BEGIN Input records

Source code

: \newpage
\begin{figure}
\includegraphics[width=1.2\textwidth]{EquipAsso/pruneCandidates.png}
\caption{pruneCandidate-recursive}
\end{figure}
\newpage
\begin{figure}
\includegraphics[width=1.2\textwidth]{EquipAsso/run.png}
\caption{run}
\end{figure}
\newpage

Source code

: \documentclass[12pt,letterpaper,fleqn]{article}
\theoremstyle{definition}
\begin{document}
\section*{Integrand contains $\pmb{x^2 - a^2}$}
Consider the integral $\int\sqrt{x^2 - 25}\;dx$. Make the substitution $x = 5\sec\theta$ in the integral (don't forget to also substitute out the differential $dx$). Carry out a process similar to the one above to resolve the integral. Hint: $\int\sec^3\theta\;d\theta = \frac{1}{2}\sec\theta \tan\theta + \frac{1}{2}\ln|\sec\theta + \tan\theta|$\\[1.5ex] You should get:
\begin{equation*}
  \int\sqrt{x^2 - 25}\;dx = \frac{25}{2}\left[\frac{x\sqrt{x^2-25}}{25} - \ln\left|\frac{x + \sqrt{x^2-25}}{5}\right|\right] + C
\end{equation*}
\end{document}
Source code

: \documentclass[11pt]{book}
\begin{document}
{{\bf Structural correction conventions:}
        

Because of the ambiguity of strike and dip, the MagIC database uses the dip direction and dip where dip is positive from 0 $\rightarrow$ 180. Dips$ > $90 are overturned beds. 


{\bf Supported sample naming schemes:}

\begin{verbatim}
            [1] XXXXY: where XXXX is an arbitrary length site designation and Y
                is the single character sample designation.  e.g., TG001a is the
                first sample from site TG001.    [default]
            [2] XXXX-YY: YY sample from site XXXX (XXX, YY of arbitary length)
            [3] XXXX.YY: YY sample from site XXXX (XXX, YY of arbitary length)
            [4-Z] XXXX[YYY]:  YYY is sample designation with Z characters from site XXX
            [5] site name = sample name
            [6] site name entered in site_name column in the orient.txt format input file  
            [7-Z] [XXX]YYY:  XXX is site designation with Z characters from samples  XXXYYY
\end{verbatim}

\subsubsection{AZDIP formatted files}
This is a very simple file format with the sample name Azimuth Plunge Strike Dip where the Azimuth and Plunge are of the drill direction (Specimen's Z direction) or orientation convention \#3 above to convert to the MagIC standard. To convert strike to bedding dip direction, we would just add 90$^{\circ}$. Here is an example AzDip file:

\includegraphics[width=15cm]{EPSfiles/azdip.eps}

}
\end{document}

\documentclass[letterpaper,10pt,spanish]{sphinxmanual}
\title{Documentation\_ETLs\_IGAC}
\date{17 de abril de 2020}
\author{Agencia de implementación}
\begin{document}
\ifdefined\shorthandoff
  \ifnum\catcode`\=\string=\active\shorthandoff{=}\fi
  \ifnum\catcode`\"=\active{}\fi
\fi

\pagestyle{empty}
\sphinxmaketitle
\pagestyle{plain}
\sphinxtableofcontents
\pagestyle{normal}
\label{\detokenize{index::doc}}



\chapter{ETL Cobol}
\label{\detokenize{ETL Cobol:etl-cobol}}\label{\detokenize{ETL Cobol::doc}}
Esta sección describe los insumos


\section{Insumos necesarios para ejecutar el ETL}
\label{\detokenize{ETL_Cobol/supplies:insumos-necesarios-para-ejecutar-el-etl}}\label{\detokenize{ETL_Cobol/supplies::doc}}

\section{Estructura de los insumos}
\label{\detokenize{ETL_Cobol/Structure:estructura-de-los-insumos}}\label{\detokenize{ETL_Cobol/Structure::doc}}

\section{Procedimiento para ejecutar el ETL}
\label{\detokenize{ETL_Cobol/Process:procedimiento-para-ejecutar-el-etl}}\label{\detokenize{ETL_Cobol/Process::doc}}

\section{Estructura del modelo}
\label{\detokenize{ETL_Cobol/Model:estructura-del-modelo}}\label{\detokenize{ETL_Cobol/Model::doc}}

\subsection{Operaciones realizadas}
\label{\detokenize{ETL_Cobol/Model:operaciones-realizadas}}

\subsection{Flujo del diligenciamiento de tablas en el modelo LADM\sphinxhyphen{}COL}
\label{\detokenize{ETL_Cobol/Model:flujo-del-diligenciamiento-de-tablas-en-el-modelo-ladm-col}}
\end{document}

END Input records

Exercise description: Extract the first line above and each line after it up to and including the one with "[1] XXXXY: where", please, exactly and with nothing else.

Answer:
Source code

: \newpage
\begin{figure}
\includegraphics[width=1.2\textwidth]{EquipAsso/pruneCandidates.png}
\caption{pruneCandidate-recursive}
\end{figure}
\newpage
\begin{figure}
\includegraphics[width=1.2\textwidth]{EquipAsso/run.png}
\caption{run}
\end{figure}
\newpage

Source code

: \documentclass[12pt,letterpaper,fleqn]{article}
\theoremstyle{definition}
\begin{document}
\section*{Integrand contains $\pmb{x^2 - a^2}$}
Consider the integral $\int\sqrt{x^2 - 25}\;dx$. Make the substitution $x = 5\sec\theta$ in the integral (don't forget to also substitute out the differential $dx$). Carry out a process similar to the one above to resolve the integral. Hint: $\int\sec^3\theta\;d\theta = \frac{1}{2}\sec\theta \tan\theta + \frac{1}{2}\ln|\sec\theta + \tan\theta|$\\[1.5ex] You should get:
\begin{equation*}
  \int\sqrt{x^2 - 25}\;dx = \frac{25}{2}\left[\frac{x\sqrt{x^2-25}}{25} - \ln\left|\frac{x + \sqrt{x^2-25}}{5}\right|\right] + C
\end{equation*}
\end{document}
Source code

: \documentclass[11pt]{book}
\begin{document}
{{\bf Structural correction conventions:}
        

Because of the ambiguity of strike and dip, the MagIC database uses the dip direction and dip where dip is positive from 0 $\rightarrow$ 180. Dips$ > $90 are overturned beds. 


{\bf Supported sample naming schemes:}

\begin{verbatim}
            [1] XXXXY: where XXXX is an arbitrary length site designation and Y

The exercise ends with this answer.